The series was launched with a pilot episode on 4 April 2016 and a full series began exactly a year later on 4 April 2017 airing on Facebook and YouTube. In early 2017 the show was heavily promoted including the release of an extended trailer.

Netflix picked up the series and season 1 was available from 4 April 2018. Episodes previously available on YouTube and Facebook were removed. However, the show was removed from Netflix on 12 June 2022 and all episodes were subsequently made available again on YouTube.

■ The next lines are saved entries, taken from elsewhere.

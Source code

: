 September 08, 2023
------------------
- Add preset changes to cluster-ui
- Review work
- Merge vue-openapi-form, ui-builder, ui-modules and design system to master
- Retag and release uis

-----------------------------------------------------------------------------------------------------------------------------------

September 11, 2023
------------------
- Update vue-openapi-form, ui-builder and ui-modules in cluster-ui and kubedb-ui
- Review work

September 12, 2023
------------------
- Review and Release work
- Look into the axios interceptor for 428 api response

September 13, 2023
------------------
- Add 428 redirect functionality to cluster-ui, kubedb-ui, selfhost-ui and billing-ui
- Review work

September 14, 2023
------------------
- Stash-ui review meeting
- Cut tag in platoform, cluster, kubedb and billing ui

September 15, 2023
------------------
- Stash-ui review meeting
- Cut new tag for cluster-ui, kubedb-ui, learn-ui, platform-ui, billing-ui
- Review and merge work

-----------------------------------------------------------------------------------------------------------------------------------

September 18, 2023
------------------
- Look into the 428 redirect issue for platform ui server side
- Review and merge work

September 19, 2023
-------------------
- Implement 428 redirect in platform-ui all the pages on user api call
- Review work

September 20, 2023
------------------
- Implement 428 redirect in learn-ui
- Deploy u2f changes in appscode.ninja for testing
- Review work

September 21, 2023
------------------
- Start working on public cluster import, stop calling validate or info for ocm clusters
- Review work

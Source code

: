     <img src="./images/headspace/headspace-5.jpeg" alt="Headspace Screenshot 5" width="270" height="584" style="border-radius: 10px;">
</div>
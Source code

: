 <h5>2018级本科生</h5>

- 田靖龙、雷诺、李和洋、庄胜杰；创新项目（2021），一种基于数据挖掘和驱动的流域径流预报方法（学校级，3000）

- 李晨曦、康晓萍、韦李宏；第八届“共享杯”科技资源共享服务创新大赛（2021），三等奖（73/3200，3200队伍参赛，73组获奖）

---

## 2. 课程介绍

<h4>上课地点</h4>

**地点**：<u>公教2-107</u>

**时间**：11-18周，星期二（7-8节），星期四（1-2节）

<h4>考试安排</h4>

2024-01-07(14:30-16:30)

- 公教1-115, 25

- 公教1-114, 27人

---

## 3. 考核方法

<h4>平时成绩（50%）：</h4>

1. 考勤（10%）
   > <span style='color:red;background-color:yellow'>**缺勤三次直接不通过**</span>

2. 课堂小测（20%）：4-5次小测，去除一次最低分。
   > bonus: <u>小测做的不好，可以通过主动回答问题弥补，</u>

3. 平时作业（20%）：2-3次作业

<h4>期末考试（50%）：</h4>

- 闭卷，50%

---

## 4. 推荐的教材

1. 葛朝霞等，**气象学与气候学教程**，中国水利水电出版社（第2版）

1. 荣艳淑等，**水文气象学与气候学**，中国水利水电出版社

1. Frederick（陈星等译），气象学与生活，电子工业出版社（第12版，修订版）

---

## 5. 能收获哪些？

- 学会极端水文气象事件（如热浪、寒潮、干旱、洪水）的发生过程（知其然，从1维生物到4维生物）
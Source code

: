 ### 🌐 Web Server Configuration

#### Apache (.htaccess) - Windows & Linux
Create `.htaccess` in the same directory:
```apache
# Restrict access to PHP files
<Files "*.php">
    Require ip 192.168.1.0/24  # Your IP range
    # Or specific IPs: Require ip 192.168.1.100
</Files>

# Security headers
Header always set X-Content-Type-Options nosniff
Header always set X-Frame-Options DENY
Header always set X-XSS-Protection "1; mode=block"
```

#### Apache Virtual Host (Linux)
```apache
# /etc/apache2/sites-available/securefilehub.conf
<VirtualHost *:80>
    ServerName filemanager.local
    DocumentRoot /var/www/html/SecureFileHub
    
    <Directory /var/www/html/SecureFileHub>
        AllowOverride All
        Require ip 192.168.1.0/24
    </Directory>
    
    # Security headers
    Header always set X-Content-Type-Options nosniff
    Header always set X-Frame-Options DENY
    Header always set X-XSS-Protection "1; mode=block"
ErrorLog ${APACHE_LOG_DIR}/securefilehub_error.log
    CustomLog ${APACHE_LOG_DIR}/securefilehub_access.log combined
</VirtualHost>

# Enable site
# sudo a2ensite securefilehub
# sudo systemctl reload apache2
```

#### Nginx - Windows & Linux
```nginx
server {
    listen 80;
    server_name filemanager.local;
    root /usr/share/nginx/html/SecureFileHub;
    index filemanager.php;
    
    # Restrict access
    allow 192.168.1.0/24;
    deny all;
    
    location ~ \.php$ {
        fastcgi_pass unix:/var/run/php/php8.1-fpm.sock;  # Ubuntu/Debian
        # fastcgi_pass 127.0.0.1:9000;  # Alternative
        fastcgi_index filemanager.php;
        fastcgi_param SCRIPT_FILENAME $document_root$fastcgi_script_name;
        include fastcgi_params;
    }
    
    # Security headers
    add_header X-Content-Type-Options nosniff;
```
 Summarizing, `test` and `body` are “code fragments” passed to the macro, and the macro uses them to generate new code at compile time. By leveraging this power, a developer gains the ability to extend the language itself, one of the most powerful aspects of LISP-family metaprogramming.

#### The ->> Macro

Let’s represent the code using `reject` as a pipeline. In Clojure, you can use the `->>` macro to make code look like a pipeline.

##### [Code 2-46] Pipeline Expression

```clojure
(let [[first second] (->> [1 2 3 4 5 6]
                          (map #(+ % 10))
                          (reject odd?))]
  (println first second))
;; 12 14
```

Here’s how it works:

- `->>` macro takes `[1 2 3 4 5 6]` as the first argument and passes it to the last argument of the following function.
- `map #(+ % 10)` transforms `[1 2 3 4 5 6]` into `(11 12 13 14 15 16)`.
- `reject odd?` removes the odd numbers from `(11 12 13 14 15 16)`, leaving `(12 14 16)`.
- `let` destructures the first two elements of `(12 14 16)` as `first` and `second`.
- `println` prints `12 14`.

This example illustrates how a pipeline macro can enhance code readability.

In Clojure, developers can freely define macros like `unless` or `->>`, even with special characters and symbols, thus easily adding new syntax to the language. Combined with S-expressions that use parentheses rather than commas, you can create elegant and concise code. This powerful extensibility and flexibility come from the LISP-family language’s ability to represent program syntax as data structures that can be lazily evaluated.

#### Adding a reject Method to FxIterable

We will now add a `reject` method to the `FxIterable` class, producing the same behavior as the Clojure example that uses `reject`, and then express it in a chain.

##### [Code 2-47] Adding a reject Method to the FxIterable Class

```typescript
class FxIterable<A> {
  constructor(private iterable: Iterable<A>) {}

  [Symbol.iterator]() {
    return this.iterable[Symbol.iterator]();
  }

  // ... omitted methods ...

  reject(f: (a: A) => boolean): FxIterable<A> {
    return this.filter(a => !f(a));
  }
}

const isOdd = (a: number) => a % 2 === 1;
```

A second season was commissioned by the Seven Network and screened on 7mate, the first narrative comedy commissioned for the channel. Season 1 also screened on 7mate in 2019.

==Cast==

- Paul Moore as Shaun, a salesperson at Electroworld and aspiring photographer who is constantly fed up with working a thankless job.
- Ronn Kurtz as Winston/Winno, a salesperson at Electroworld. Winston is kind-hearted, loveable and has a crush on Tess.
- Doug Lyons as Adam, Electroworld's 2IC, who is a stickler for the rules.
- Tara Vagg as Tess, the stores only Saleswoman, who has mutual feelings for Winston. Tess was played by Georgie Jennings on the Pilot Episode.
- Diana Brumen as Beeanka, one of the stores counter staff. Beeanka is mean, cold & manipulative.
- Susie Kazda as Sarah, the stores other counter staff who is good friends with Beeanka.
- Chloé Hayden as Grace, a new co-worker introduced in season 3.
- Jack Garnett as Darren, the warehouse person who keeps to himself
- Stephen Francis as Gary, the store manager. Gary is friendly, and helps out whenever he can. Good friends with Shaun.
- Lliam Murphy as Brett, one of Electroworld's top salesman. Brett is a serial womaniser, and borderline sexist. In the season 2 premiere, he comes out as bisexual.
- Adam Balales as Spencer, a salesperson who is good friends with Winston.
- Steph Evison Williams as Sara, Shaun's loving wife who works at the cafe.
- Sreed Sathiamoorthy as Vish, the resident security guard who is very confrontational, physical and has an unconventional method to dealing with customers.
- Luke Saliba as Chris Woods, one of the company's regional managers who is the stereotypical outgoing retail Manager.
- Christine Husband as Alison, one of the company's regional managers who tries to maintain order.
- Nicholas Boshier as Dan, a new staff member introduced in season 2, who is living out of his car struggling to find a place to live.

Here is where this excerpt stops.